Les acides aminés sont de petites molécules qu'utilisent les cellules pour fabriquer (entre autres) les protéines contractiles qui constituent nos muscles.

Il existe 20 acides aminés naturels. Notre organisme est capale d'en fabriquer 11 et l'alimentation doit nous apporter les 9 autres. Ceux-ci sont "récupérés" grâce à la décomposition des protéines (animales ou végétales) contenues dans les aliments qui s'effectue pendant la digestion.

Outre le fait que la synthèse des protéines qui interresse le culturiste nécessite des conditions "environnementales" (hormonales notament) favorables, elle requiert également la présence d'acides aminés en certaines quantités bien précises.
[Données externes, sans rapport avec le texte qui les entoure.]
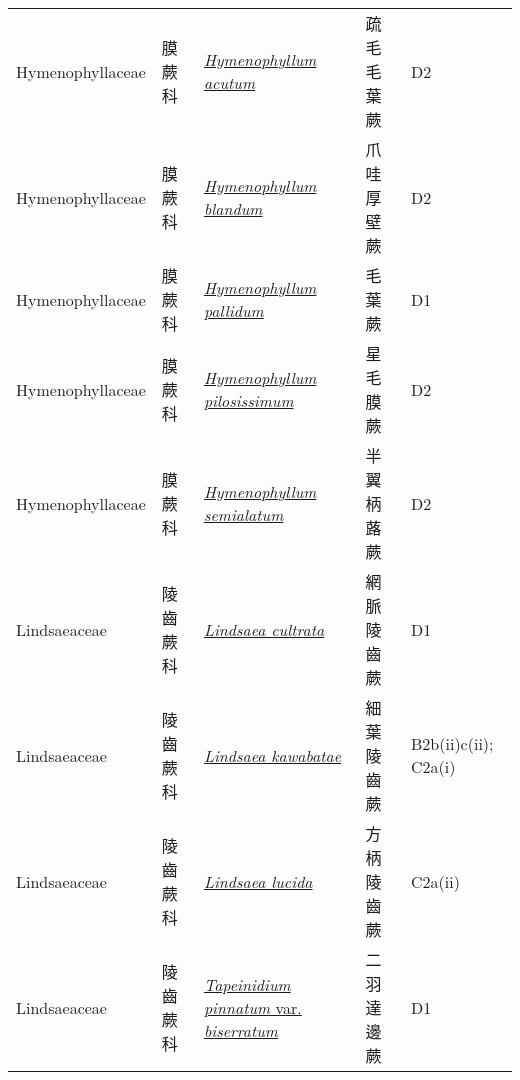 {\begin{longtable}{L{2.5cm}L{2cm}L{5cm}L{2.5cm}L{3cm}}
    Hymenophyllaceae & 膜蕨科 & \href{http://www.theplantlist.org/tpl1.1/search?q=Hymenophyllum+acutum}{\textit{Hymenophyllum acutum} } & 疏毛毛葉蕨 & D2    \\
    Hymenophyllaceae & 膜蕨科 & \href{http://www.theplantlist.org/tpl1.1/search?q=Hymenophyllum+blandum}{\textit{Hymenophyllum blandum} } & 爪哇厚壁蕨 & D2    \\
    Hymenophyllaceae & 膜蕨科 & \href{http://www.theplantlist.org/tpl1.1/search?q=Hymenophyllum+pallidum}{\textit{Hymenophyllum pallidum} } & 毛葉蕨 & D1    \\
    Hymenophyllaceae & 膜蕨科 & \href{http://www.theplantlist.org/tpl1.1/search?q=Hymenophyllum+pilosissimum}{\textit{Hymenophyllum pilosissimum} } & 星毛膜蕨 & D2    \\
    Hymenophyllaceae & 膜蕨科 & \href{http://www.theplantlist.org/tpl1.1/search?q=Hymenophyllum+semialatum}{\textit{Hymenophyllum semialatum} } & 半翼柄蕗蕨 & D2    \\
    Lindsaeaceae & 陵齒蕨科 & \href{http://www.theplantlist.org/tpl1.1/search?q=Lindsaea+cultrata}{\textit{Lindsaea cultrata} } & 網脈陵齒蕨 & D1    \\
    Lindsaeaceae & 陵齒蕨科 & \href{http://www.theplantlist.org/tpl1.1/search?q=Lindsaea+kawabatae}{\textit{Lindsaea kawabatae} } & 細葉陵齒蕨 & B2b(ii)c(ii); C2a(i)    \\
    Lindsaeaceae & 陵齒蕨科 & \href{http://www.theplantlist.org/tpl1.1/search?q=Lindsaea+lucida}{\textit{Lindsaea lucida} } & 方柄陵齒蕨 & C2a(ii)    \\
    Lindsaeaceae & 陵齒蕨科 & \href{http://www.theplantlist.org/tpl1.1/search?q=Tapeinidium+pinnatum+var.+biserratum}{\textit{Tapeinidium pinnatum} var. \textit{biserratum} } & 二羽達邊蕨 & D1    \\

\end{longtable}}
On comprend alors que certains aliments, par rapport aux protéines qu'ils contiennent, seront d'une plus grande utilité que d'autres si l'on ne s'interresse qu'à la construction musculaire.

Il en va de même pour les protéines en poudre qui, selon leur(s) source(s), n'offrent pas toutes le même potentiel de transformation en muscle (valeur biologique) : certains acides aminés étant présent en trop grandes quantités par rapport à d'autres, ... certains absents car ne pouvant être produits par l'organisme, ...

-> Voir également à ce sujet l'article : Bien choisir ses protéines en poudre


Les vendeurs d'acides aminés sous forme libre mettent ainsi en avant le fait qu'il est intérressant d'apporter spécifiquement à l' organisme les acides aminés dont il a besoin pour compenser un déséquilibre connu à un moment donné, et qui serait donc un facteur limitant la construction musculaire.

On reste malgré tout en droit de se demander si l'utilité de ce type de suplémentation est avérée car s'il est admis que certaines sources de proteines gagneraient à être enrichies en certains acides aminés pour en augmenter leur coefficient d'utilisation, il est tout à fait possible (et beaucoup moins onéreux) d'arriver au même résultat en combinant les aliments entre eux. Dans le même sens, rien ne prouve qu'un surdosage massif et régulier en un ou plusieurs acides aminés sous forme libre (ou chaînes peptidiques) ait un quelconque effet anabolique (ou anti-catabolique), à l'exception d'un apport d'acides aminés ramifiés (leucine, isoleucine, valine) pendant l'effort intense.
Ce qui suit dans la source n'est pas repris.